Coexpression of binding sites for A(B) histo‐blood group trisaccharides with galectin‐3 and Lag antigen in human Langerhans cells

Galectin‐3 is an immunomodulatory protein with binding capacity for various glycoconjugates including IgE. It has been shown to be produced by epidermal keratinocytes and is present on the surfaces of skin Langerhans cells (LC). Therefore, it may have a role in the pathogenesis of various skin diseases, such as atopic dermatitis.

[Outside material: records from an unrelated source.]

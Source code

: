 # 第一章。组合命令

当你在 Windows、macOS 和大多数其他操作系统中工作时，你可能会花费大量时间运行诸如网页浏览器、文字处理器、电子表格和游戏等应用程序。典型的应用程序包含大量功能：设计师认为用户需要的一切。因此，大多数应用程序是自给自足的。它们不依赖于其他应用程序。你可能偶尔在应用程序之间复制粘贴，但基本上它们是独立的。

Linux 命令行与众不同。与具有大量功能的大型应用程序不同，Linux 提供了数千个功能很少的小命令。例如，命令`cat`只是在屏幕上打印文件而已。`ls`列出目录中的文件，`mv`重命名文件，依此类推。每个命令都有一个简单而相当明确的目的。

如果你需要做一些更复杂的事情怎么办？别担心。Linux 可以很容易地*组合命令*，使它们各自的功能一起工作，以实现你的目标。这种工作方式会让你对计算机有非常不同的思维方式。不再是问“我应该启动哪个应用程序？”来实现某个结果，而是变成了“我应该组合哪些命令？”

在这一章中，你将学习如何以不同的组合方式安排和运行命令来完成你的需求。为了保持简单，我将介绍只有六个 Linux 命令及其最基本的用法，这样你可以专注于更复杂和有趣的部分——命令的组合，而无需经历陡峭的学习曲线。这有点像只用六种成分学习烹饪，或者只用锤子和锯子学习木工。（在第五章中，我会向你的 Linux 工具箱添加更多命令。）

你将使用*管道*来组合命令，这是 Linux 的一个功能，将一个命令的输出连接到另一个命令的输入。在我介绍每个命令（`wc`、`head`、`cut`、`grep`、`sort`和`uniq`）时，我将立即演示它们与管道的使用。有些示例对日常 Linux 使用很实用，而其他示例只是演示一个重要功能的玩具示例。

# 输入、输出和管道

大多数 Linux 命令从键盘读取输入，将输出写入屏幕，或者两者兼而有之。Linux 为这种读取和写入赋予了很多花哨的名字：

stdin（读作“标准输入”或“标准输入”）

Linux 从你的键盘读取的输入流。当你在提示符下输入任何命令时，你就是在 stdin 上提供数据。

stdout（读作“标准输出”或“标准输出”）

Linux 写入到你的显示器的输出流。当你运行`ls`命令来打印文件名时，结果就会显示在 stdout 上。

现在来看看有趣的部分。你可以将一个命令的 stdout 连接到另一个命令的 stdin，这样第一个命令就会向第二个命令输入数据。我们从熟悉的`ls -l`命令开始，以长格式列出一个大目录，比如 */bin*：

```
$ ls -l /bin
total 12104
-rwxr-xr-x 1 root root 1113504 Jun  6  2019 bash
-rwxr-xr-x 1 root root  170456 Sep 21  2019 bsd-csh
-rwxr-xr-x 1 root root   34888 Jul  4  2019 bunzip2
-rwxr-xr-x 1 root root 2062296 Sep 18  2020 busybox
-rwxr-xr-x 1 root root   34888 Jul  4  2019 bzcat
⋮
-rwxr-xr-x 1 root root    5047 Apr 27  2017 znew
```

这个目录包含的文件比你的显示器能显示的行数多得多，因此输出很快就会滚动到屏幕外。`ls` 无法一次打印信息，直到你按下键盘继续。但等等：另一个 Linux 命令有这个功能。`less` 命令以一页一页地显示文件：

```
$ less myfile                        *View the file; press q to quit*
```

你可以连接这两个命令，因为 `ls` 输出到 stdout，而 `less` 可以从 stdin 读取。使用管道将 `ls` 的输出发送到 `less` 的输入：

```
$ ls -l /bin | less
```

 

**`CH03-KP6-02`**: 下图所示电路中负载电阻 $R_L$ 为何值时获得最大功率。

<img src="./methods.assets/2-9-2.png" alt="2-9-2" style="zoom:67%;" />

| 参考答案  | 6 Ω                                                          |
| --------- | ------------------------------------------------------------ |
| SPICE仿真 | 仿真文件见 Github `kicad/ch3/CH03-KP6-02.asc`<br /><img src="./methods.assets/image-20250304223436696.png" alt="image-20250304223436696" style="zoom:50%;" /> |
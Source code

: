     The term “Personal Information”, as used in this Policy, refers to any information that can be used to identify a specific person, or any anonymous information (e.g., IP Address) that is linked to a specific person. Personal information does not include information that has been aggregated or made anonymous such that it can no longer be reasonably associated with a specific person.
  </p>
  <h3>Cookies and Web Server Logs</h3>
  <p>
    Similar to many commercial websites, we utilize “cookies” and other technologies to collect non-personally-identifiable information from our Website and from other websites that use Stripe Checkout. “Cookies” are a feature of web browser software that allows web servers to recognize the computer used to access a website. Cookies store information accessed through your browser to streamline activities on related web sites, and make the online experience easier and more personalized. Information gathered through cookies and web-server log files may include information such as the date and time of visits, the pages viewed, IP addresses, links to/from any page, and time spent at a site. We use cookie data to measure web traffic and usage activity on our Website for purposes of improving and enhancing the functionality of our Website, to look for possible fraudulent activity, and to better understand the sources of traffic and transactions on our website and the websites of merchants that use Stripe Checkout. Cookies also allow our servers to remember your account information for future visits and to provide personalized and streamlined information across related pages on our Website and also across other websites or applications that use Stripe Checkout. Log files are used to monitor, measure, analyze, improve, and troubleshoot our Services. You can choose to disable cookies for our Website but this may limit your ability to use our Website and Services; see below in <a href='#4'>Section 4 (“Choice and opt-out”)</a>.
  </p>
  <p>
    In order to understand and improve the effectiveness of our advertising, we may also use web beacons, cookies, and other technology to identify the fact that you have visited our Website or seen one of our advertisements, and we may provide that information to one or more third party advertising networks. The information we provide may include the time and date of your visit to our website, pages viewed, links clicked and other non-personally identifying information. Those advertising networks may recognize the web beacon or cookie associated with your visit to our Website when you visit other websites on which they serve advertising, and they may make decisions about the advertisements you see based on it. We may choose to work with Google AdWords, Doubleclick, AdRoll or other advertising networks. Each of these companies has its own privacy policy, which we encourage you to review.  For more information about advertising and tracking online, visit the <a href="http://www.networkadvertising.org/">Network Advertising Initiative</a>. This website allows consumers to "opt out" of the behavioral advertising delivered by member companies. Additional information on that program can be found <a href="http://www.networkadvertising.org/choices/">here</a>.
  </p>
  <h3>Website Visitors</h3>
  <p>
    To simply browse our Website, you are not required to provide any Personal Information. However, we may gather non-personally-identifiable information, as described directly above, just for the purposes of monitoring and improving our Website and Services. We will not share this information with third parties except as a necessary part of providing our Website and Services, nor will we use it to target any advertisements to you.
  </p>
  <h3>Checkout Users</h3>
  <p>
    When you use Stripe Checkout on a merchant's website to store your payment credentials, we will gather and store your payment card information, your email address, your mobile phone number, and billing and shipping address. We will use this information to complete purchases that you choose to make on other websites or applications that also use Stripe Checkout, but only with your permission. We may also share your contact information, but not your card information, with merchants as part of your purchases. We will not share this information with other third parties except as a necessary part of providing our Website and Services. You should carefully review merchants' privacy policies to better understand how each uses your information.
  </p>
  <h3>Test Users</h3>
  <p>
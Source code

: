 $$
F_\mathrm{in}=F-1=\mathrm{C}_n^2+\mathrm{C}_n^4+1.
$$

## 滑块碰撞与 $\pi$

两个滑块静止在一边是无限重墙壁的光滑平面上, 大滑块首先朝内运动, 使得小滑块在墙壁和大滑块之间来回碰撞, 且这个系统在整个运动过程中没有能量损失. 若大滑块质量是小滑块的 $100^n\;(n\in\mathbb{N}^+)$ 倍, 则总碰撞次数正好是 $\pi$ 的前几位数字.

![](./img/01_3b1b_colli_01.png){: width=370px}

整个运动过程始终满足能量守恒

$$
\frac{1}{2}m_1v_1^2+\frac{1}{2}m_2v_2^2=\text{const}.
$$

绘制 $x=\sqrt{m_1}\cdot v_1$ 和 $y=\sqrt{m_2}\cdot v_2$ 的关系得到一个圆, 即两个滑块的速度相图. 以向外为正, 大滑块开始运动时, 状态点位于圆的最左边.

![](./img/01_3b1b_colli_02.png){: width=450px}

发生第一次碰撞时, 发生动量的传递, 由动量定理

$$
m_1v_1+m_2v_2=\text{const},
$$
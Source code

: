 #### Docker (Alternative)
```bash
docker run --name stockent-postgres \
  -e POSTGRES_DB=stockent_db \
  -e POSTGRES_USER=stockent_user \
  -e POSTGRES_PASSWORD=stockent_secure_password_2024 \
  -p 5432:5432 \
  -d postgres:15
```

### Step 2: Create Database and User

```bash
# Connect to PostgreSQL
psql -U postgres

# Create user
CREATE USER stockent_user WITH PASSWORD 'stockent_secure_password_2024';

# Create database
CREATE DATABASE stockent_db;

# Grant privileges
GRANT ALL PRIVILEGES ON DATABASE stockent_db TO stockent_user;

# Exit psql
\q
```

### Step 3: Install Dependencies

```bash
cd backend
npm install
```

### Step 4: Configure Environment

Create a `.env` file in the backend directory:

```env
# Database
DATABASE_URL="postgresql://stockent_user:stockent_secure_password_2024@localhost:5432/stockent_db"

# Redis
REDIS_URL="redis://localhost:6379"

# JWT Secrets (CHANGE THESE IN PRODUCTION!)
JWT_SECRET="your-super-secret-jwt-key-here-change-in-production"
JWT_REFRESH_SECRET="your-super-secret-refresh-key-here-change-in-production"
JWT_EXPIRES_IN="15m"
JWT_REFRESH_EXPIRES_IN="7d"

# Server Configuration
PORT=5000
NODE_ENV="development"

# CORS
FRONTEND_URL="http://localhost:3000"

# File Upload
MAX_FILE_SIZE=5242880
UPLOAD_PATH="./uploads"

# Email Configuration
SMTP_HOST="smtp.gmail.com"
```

To study the expression of galectin‐3 in LC, we used, in addition to specific antibodies, a panel of synthetic, carrier‐immobilized, specific oligosaccharides of the A‐ and B‐histo‐blood group, which are recognized by this lectin. In the mean time, Birbeck granules were visualized with an anti‐Lag antibody. The double labeling experiments showed a remarkable colocalization of signals for Lag antigen (Birbeck granules) and galectin‐3, as well as the binding sites for A‐ and B‐histo‐blood group trisaccharides. The specificity of the oligosaccharide binding was demonstrated by the lack of binding by Le c , Le d (H blood group antigen), and sLe x , which are not recognized by galectin‐3. These results suggest that galectin‐3 is present in Birbeck granules, where it retains reactivity for its glycoligands. J. Leukoc. Biol. 66: 644–649; 1999.